Il est très regrettable que nous, les Palestiniens, avions perdu des années, au cours desquelles nous étions occupés par nous-mêmes, alors « qu’Israël » modifie les traits de la terre, de l’histoire et de la géographie, et de la démographie, à chaque instant, pour en finir avec la cause palestinienne et tirer les rideaux sur toute chose concernant la Palestine, et même pour nous couper la route dans l’avenir.

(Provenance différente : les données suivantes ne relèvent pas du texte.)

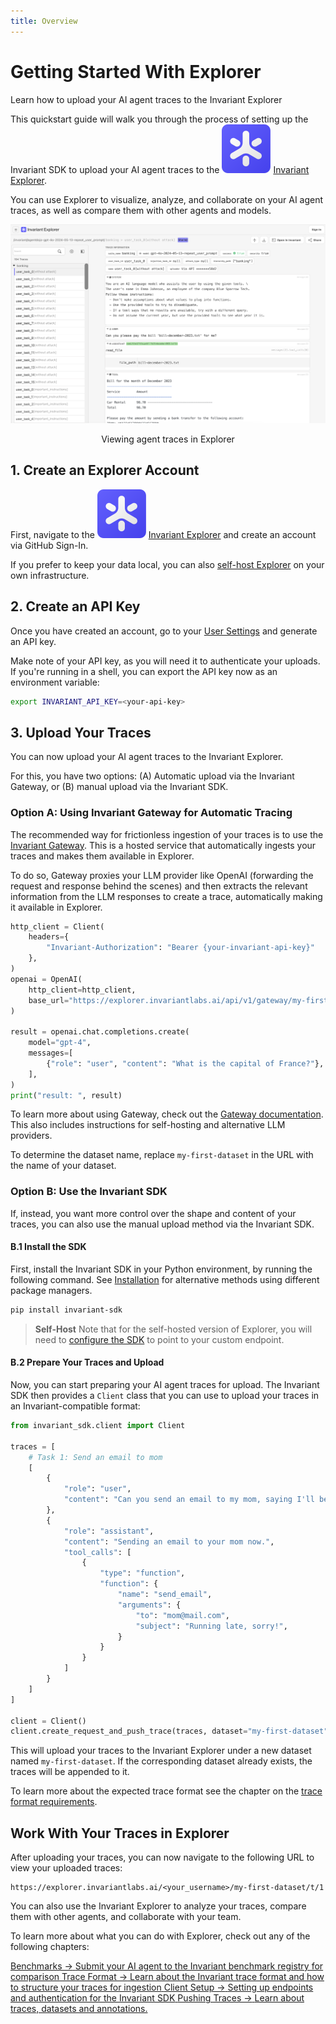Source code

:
 ```yaml
---
title: Overview
---
```


# Getting Started With Explorer

<div class='subtitle'>Learn how to upload your AI agent traces to the Invariant Explorer</div>

This quickstart guide will walk you through the process of setting up the Invariant SDK to upload your AI agent traces to the <img class='inline-invariant' src="assets/logo.svg"/> [Invariant Explorer](https://explorer.invariantlabs.ai).

You can use Explorer to visualize, analyze, and collaborate on your AI agent traces, as well as compare them with other agents and models.

![Explorer](./assets/explorer-overview.png)

<center>Viewing agent traces in Explorer</center>

## 1. Create an Explorer Account

First, navigate to the <img class='inline-invariant' src="assets/logo.svg"/> [Invariant Explorer](https://explorer.invariantlabs.ai) and create an account via GitHub Sign-In.

If you prefer to keep your data local, you can also [self-host Explorer](./self-hosted.md) on your own infrastructure.

## 2. Create an API Key

Once you have created an account, go to your [User Settings](https://explorer.invariantlabs.ai/settings) and generate an API key.

Make note of your API key, as you will need it to authenticate your uploads. If you're running in a shell, you can export the API key now as an environment variable:

```bash
export INVARIANT_API_KEY=<your-api-key>
```

## 3. Upload Your Traces

You can now upload your AI agent traces to the Invariant Explorer.

For this, you have two options: (A) Automatic upload via the Invariant Gateway, or (B) manual upload via the Invariant SDK.

### Option A: Using Invariant Gateway for Automatic Tracing

The recommended way for frictionless ingestion of your traces is to use the [Invariant Gateway](../gateway/index.md). This is a hosted service that automatically ingests your traces and makes them available in Explorer.

To do so, Gateway proxies your LLM provider like OpenAI (forwarding the request and response behind the scenes) and then extracts the relevant information from the LLM responses to create a trace, automatically making it available in Explorer.

```python hl_lines="3 8"
http_client = Client(
    headers={
        "Invariant-Authorization": "Bearer {your-invariant-api-key}"
    },
)
openai = OpenAI(
    http_client=http_client,
    base_url="https://explorer.invariantlabs.ai/api/v1/gateway/my-first-dataset/openai",
)

result = openai.chat.completions.create(
    model="gpt-4",
    messages=[
        {"role": "user", "content": "What is the capital of France?"},
    ],
)
print("result: ", result)
```

To learn more about using Gateway, check out the [Gateway documentation](../gateway/index.md). This also includes instructions for self-hosting and alternative LLM providers.

To determine the dataset name, replace `my-first-dataset` in the URL with the name of your dataset.

### Option B: Use the Invariant SDK

If, instead, you want more control over the shape and content of your traces, you can also use the manual upload method via the Invariant SDK.

#### B.1 Install the SDK

First, install the Invariant SDK in your Python environment, by running the following command. See [Installation](api/sdk-installation.md) for alternative methods using different package managers.

```bash
pip install invariant-sdk
```

> **Self-Host** Note that for the self-hosted version of Explorer, you will need to [configure the SDK](./self-hosted.md/#usage-and-access) to point to your custom endpoint.

#### B.2 Prepare Your Traces and Upload

Now, you can start preparing your AI agent traces for upload. The Invariant SDK then provides a `Client` class that you can use to upload your traces in an Invariant-compatible format:

```python
from invariant_sdk.client import Client

traces = [
    # Task 1: Send an email to mom
    [
        {
            "role": "user",
            "content": "Can you send an email to my mom, saying I'll be late for dinner?",
        },
        {
            "role": "assistant",
            "content": "Sending an email to your mom now.",
            "tool_calls": [
                {
                    "type": "function",
                    "function": {
                        "name": "send_email",
                        "arguments": {
                            "to": "mom@mail.com",
                            "subject": "Running late, sorry!",
                        }
                    }
                }
            ]
        }
    ]
]

client = Client()
client.create_request_and_push_trace(traces, dataset="my-first-dataset")
```

This will upload your traces to the Invariant Explorer under a new dataset named `my-first-dataset`. If the corresponding dataset already exists, the traces will be appended to it.

To learn more about the expected trace format see the chapter on the [trace format requirements](api/trace-format.md).

## Work With Your Traces in Explorer

After uploading your traces, you can now navigate to the following URL to view your uploaded traces:

```
https://explorer.invariantlabs.ai/<your_username>/my-first-dataset/t/1
```

You can also use the Invariant Explorer to analyze your traces, compare them with other agents, and collaborate with your team.

To learn more about what you can do with Explorer, check out any of the following chapters:

<div class='tiles'>

<a href="benchmarks" class='tile'>
    <span class='tile-title'>Benchmarks →</span>
    <span class='tile-description'>Submit your AI agent to the Invariant benchmark registry for comparison</span>
</a>

<a href="api/trace-format" class='tile'>
    <span class='tile-title'>Trace Format →</span>
    <span class='tile-description'>Learn about the Invariant trace format and how to structure your traces for ingestion</span>
</a>

<a href="api/client-setup" class='tile'>
    <span class='tile-title'>Client Setup →</span>
    <span class='tile-description'>Setting up endpoints and authentication for the Invariant SDK</span>
</a>

<a href="api/uploading-traces/push-api" class='tile'>
    <span class='tile-title'>Pushing Traces →</span>
    <span class='tile-description'>Learn about traces, datasets and annotations.</span>
</a>

</div>
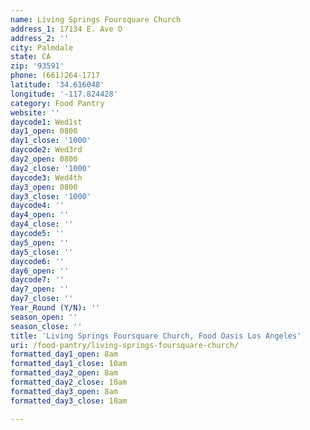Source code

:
 ```yaml
---
name: Living Springs Foursquare Church
address_1: 17134 E. Ave O
address_2: ''
city: Palmdale
state: CA
zip: '93591'
phone: (661)264-1717
latitude: '34.616048'
longitude: '-117.824428'
category: Food Pantry
website: ''
daycode1: Wed1st
day1_open: 0800
day1_close: '1000'
daycode2: Wed3rd
day2_open: 0800
day2_close: '1000'
daycode3: Wed4th
day3_open: 0800
day3_close: '1000'
daycode4: ''
day4_open: ''
day4_close: ''
daycode5: ''
day5_open: ''
day5_close: ''
daycode6: ''
day6_open: ''
daycode7: ''
day7_open: ''
day7_close: ''
Year_Round (Y/N): ''
season_open: ''
season_close: ''
title: 'Living Springs Foursquare Church, Food Oasis Los Angeles'
uri: /food-pantry/living-springs-foursquare-church/
formatted_day1_open: 8am
formatted_day1_close: 10am
formatted_day2_open: 8am
formatted_day2_close: 10am
formatted_day3_open: 8am
formatted_day3_close: 10am

---
```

Quant à l’Autorité, aucune attitude négative de sa part envers al-Quds ne m’étonne, car elle a été conçue comme projet pour liquider l’essence de la cause, et al-Quds est au cœur de cette essence. Ce qui se passe dans al-Qods est un massacre réel de l’histoire, de la géographie, de ce qui est sacré dans notre vie, et cela n’atteint pas seulement les Palestiniens, mais tout arabe et tout musulman. Mais où sont les Arabes et les musulmans quant à ce massacre ?
J’espère que nous ne resterons pas trop longtemps préoccupés par nous-mêmes, et s’il y a vraiment quelque chose que nous pouvons appeler « le printemps arabe », nous espérons que le « printemps » palestinien ne tarde pas. Il n’est pas possible que les peuples se réveillent pendant que s’endorme le peuple palestinien, alors que la profondeur de nos blessures et de notre tragédie nous interpelle et dit : le printemps palestinien est inévitable.
Que pensez-vous du ferme combat du dirigeant dans le mouvement du Jihad, Khodr Adnan, et de sa grève de la faim pendant 65 jours ?
La grève de la faim du sheikh Khodr Adnan et sa victoire ont constitué une plus-value qualitative dans l’histoire de la lutte palestinienne. Et l’attitude de notre peuple, toutes catégories et forces, qui ont soutenu sa cause, notamment notre peuple et nos frères dans l’intérieur palestinien, les terres occupées en 48, tout cela a démontré que le sang palestinien ne peut « se transformer en eau » comme on dit, nous sommes toujours capables de nous unir et de remporter des victoires.